» Problem to work on
Below are records. Copy every line with "basada" in it.

» Records for the task
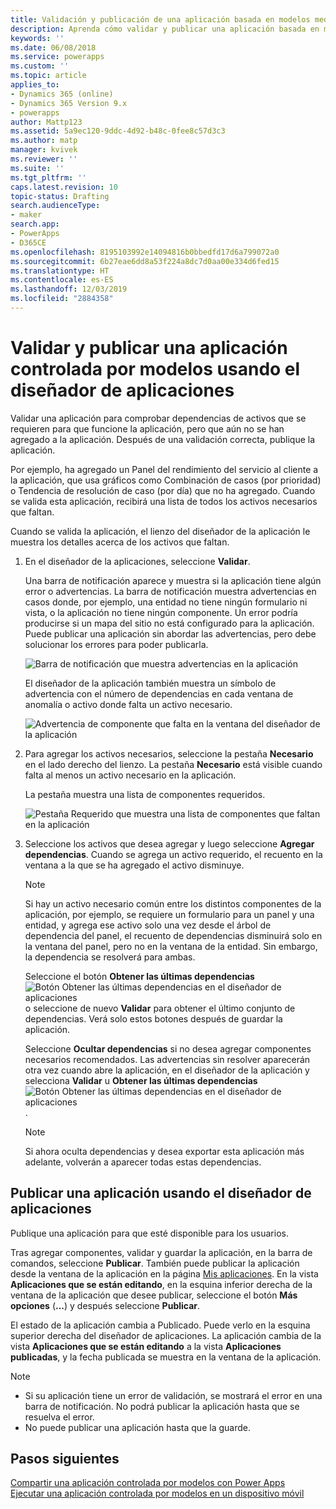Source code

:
 ```yaml
---
title: Validación y publicación de una aplicación basada en modelos mediante el diseñador de aplicaciones | MicrosoftDocs
description: Aprenda cómo validar y publicar una aplicación basada en modelos
keywords: ''
ms.date: 06/08/2018
ms.service: powerapps
ms.custom: ''
ms.topic: article
applies_to:
- Dynamics 365 (online)
- Dynamics 365 Version 9.x
- powerapps
author: Mattp123
ms.assetid: 5a9ec120-9ddc-4d92-b48c-0fee8c57d3c3
ms.author: matp
manager: kvivek
ms.reviewer: ''
ms.suite: ''
ms.tgt_pltfrm: ''
caps.latest.revision: 10
topic-status: Drafting
search.audienceType:
- maker
search.app:
- PowerApps
- D365CE
ms.openlocfilehash: 8195103992e14094816b0bbedfd17d6a799072a0
ms.sourcegitcommit: 6b27eae6dd8a53f224a8dc7d0aa00e334d6fed15
ms.translationtype: HT
ms.contentlocale: es-ES
ms.lasthandoff: 12/03/2019
ms.locfileid: "2884358"
---
```

# <a name="validate-and-publish-a-model-driven-app-using-the-app-designer"></a>Validar y publicar una aplicación controlada por modelos usando el diseñador de aplicaciones

Validar una aplicación para comprobar dependencias de activos que se requieren para que funcione la aplicación, pero que aún no se han agregado a la aplicación. Después de una validación correcta, publique la aplicación. 
  
Por ejemplo, ha agregado un Panel del rendimiento del servicio al cliente a la aplicación, que usa gráficos como Combinación de casos (por prioridad) o Tendencia de resolución de caso (por día) que no ha agregado. Cuando se valida esta aplicación, recibirá una lista de todos los activos necesarios que faltan.  
  
Cuando se valida la aplicación, el lienzo del diseñador de la aplicación le muestra los detalles acerca de los activos que faltan.  
  
1.  En el diseñador de la aplicaciones, seleccione **Validar**.  
  
     Una barra de notificación aparece y muestra si la aplicación tiene algún error o advertencias. La barra de notificación muestra advertencias en casos donde, por ejemplo, una entidad no tiene ningún formulario ni vista, o la aplicación no tiene ningún componente. Un error podría producirse si un mapa del sitio no está configurado para la aplicación. Puede publicar una aplicación sin abordar las advertencias, pero debe solucionar los errores para poder publicarla.  
  
     ![Barra de notificación que muestra advertencias en la aplicación](media/app-designer-warning-notification.png "Barra de notificación que muestra advertencias en la aplicación")  
  
     El diseñador de la aplicación también muestra un símbolo de advertencia con el número de dependencias en cada ventana de anomalía o activo donde falta un activo necesario.  
  
     ![Advertencia de componente que falta en la ventana del diseñador de la aplicación](media/warning--button-on-app-designer-tile.png "Advertencia de componente que falta en la ventana del diseñador de la aplicación")  
  
2.  Para agregar los activos necesarios, seleccione la pestaña **Necesario** en el lado derecho del lienzo. La pestaña **Necesario** está visible cuando falta al menos un activo necesario en la aplicación.  
  
     La pestaña muestra una lista de componentes requeridos.  
  
     ![Pestaña Requerido que muestra una lista de componentes que faltan en la aplicación](media/app-designer-required-components-tab.png "Pestaña Requerido que muestra una lista de componentes que faltan en la aplicación")  
  
3.  Seleccione los activos que desea agregar y luego seleccione **Agregar dependencias**. Cuando se agrega un activo requerido, el recuento en la ventana a la que se ha agregado el activo disminuye.  
  
    > [!NOTE]
    >  Si hay un activo necesario común entre los distintos componentes de la aplicación, por ejemplo, se requiere un formulario para un panel y una entidad, y agrega ese activo solo una vez desde el árbol de dependencia del panel, el recuento de dependencias disminuirá solo en la ventana del panel, pero no en la ventana de la entidad. Sin embargo, la dependencia se resolverá para ambas.  
    >   
    >  Seleccione el botón **Obtener las últimas dependencias** ![Botón Obtener las últimas dependencias en el diseñador de aplicaciones](media/app-designer-get-latest-dependencies.png "Botón Obtener las últimas dependencias en el diseñador de la aplicación")o seleccione de nuevo **Validar** para obtener el último conjunto de dependencias. Verá solo estos botones después de guardar la aplicación.  
  
     Seleccione **Ocultar dependencias** si no desea agregar componentes necesarios recomendados. Las advertencias sin resolver aparecerán otra vez cuando abre la aplicación, en el diseñador de la aplicación y selecciona **Validar** u **Obtener las últimas dependencias** ![Botón Obtener las últimas dependencias en el diseñador de aplicaciones](media/app-designer-get-latest-dependencies.png "Botón Obtener las últimas dependencias en el diseñador de la aplicación").  
  
    > [!NOTE]
    >  Si ahora oculta dependencias y desea exportar esta aplicación más adelante, volverán a aparecer todas estas dependencias.  
  
## <a name="publish-an-app-using-the-app-designer"></a>Publicar una aplicación usando el diseñador de aplicaciones

Publique una aplicación para que esté disponible para los usuarios.  
  
 Tras agregar componentes, validar y guardar la aplicación, en la barra de comandos, seleccione **Publicar**. También puede publicar la aplicación desde la ventana de la aplicación en la página [Mis aplicaciones](advanced-navigation.md#apps). En la vista **Aplicaciones que se están editando**, en la esquina inferior derecha de la ventana de la aplicación que desee publicar, seleccione el botón **Más opciones** (**...**) y después seleccione **Publicar**.  
  
 El estado de la aplicación cambia a Publicado. Puede verlo en la esquina superior derecha del diseñador de aplicaciones. La aplicación cambia de la vista **Aplicaciones que se están editando** a la vista **Aplicaciones publicadas**, y la fecha publicada se muestra en la ventana de la aplicación.  
  
> [!NOTE]
> - Si su aplicación tiene un error de validación, se mostrará el error en una barra de notificación. No podrá publicar la aplicación hasta que se resuelva el error.  
> - No puede publicar una aplicación hasta que la guarde.  

## <a name="next-steps"></a>Pasos siguientes  
[Compartir una aplicación controlada por modelos con Power Apps](https://docs.microsoft.com/powerapps/maker/model-driven-apps/share-model-driven-app) <br/>
 [Ejecutar una aplicación controlada por modelos en un dispositivo móvil](https://docs.microsoft.com/powerapps/user/run-app-client-model-driven)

» Your response
title: Validación y publicación de una aplicación basada en modelos mediante el diseñador de aplicaciones | MicrosoftDocs
description: Aprenda cómo validar y publicar una aplicación basada en modelos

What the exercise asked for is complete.